Nicki Shockz combines physical and digital with an optimistic palette


In a small business like the Hardy Gallery in Ephraim, the staff end up doing a bit of everything, said Sarah Zamecnik, the gallery’s executive director. For example, she had spent time that morning fixing a safe.

Nicki Shockz. Submitted.

Such an environment has been a good fit for Nicki Shockz: someone who likes to try new things, has a mixed approach to their own art, and has practically completed her fourth summer working at Hardy.

Shockz studied in the BFA program at St. Norbert College and worked in its art gallery under curator Shan Bryan-Hanson. There, Shockz learned to hang shows, including intricate ceramic installations, and to design the graphics for the explanatory text on the gallery walls. After graduating, Shockz took a year off to apply for graduate school, and with no school schedule she could work all season.

“She was such a good employee, I asked her to come back,” Zamecnik said.

Although Shockz is now in his sophomore year at California College of the Arts (CCA) in San Francisco and Oakland – MFA’s freshman year was online, and COVID-19 has taken its toll with the schedules – Zamecnik was happy with the find for an unprecedented fourth season.

With her grandparents Joe and JoAnn Havel in Southern Door, Shockz has been visiting Door County for years from her home in Elgin, Ill., And even has a working studio that her grandfather helped her set up. create in a century-old barn.
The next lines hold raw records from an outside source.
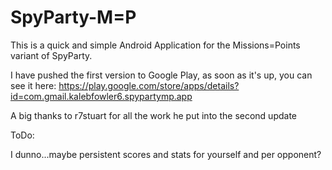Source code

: SpyParty-M=P
============
This is a quick and simple Android Application for the Missions=Points variant of SpyParty.

I have pushed the first version to Google Play, as soon as it's up, you can see it here: https://play.google.com/store/apps/details?id=com.gmail.kalebfowler6.spypartymp.app

A big thanks to r7stuart for all the work he put into the second update

ToDo:

I dunno...maybe persistent scores and stats for yourself and per opponent?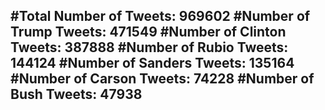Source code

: #Total Number of Tweets: 969602 
#Number of Trump Tweets: 471549
#Number of Clinton Tweets: 387888
#Number of Rubio Tweets: 144124
#Number of Sanders Tweets: 135164
#Number of Carson Tweets: 74228
#Number of Bush Tweets: 47938
---
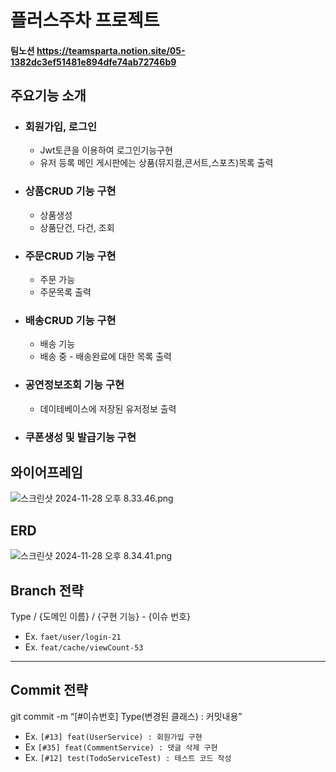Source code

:# 플러스주차 프로젝트
#### 팀노션 https://teamsparta.notion.site/05-1382dc3ef51481e894dfe74ab72746b9

## 주요기능 소개
- ### 회원가입, 로그인
  - Jwt토큰을 이용하여 로그인기능구현
  - 유저 등록 메인 게시판에는 상품(뮤지컬,콘서트,스포츠)목록 출력
- ### 상품CRUD 기능 구현
  - 상품생성
  - 상품단건, 다건, 조회
- ### 주문CRUD 기능 구현
  - 주문 가능
  - 주문목록 출력
- ### 배송CRUD 기능 구현
  - 배송 기능 
  - 배송 중 - 배송완료에 대한 목록 출력 
- ### 공연정보조회 기능 구현
  - 데이테베이스에 저장된 유저정보 출력 
- ### 쿠폰생성 및 발급기능 구현

## 와이어프레임
![스크린샷 2024-11-28 오후 8.33.46.png](../../../../var/folders/bm/12ry2z693tv9klg74xyct8_r0000gp/T/TemporaryItems/NSIRD_screencaptureui_wxWeCR/%EC%8A%A4%ED%81%AC%EB%A6%B0%EC%83%B7%202024-11-28%20%EC%98%A4%ED%9B%84%208.33.46.png)
## ERD
![스크린샷 2024-11-28 오후 8.34.41.png](../../../../var/folders/bm/12ry2z693tv9klg74xyct8_r0000gp/T/TemporaryItems/NSIRD_screencaptureui_mAUJNC/%EC%8A%A4%ED%81%AC%EB%A6%B0%EC%83%B7%202024-11-28%20%EC%98%A4%ED%9B%84%208.34.41.png)
## Branch 전략
Type / {도메인 이름} / {구현 기능} - {이슈 번호}
- Ex. `faet/user/login-21`
- Ex. `feat/cache/viewCount-53`
---
## Commit 전략
git commit -m “[#이슈번호] Type(변경된 클래스) : 커밋내용”
- Ex. `[#13] feat(UserService) : 회원가입 구현`
- Ex  `[#35] feat(CommentService) : 댓글 삭제 구현`
- Ex. `[#12] test(TodoServiceTest) : 테스트 코드 작성`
“When I decided to be an artist, I was like, ‘Oh, I need a studio,’” Shockz said. “It’s big and so is Door County.”

Her grandparents continued to encourage her artistic pursuits when she asked to use an old shed on the property as an oversized canvas for a spray painting.

Shockz painted this shed on his grandparents’ property, where his studio is located. Submitted.

“I wanted to try a mural, and they said, ‘Sure, go for it,’” Shockz said.

“My whole family is a great support system for me and my artistic career, and they are encouraging and helpful. “

Although she did her undergraduate studies in graphic design, Shockz also took many fine art courses, and fine art is her priority in graduate school. Nevertheless, she intends to take full advantage of CCA’s interdisciplinary approach to combine her digital work, textile and paper cutouts and traditional painting with acrylic and spray paint. And Shockz won’t stop there either: she’ll be taking a film class, being the teacher’s assistant for a textile class, and eagerly awaiting the odd-titled class, Anti Closing Down the Machines.

“I heard it was a great class to change the way you think and the way you work,” she said.

This can come in handy as Shockz prepares for the Alumni Exhibition, which will combine all of his artistic approaches.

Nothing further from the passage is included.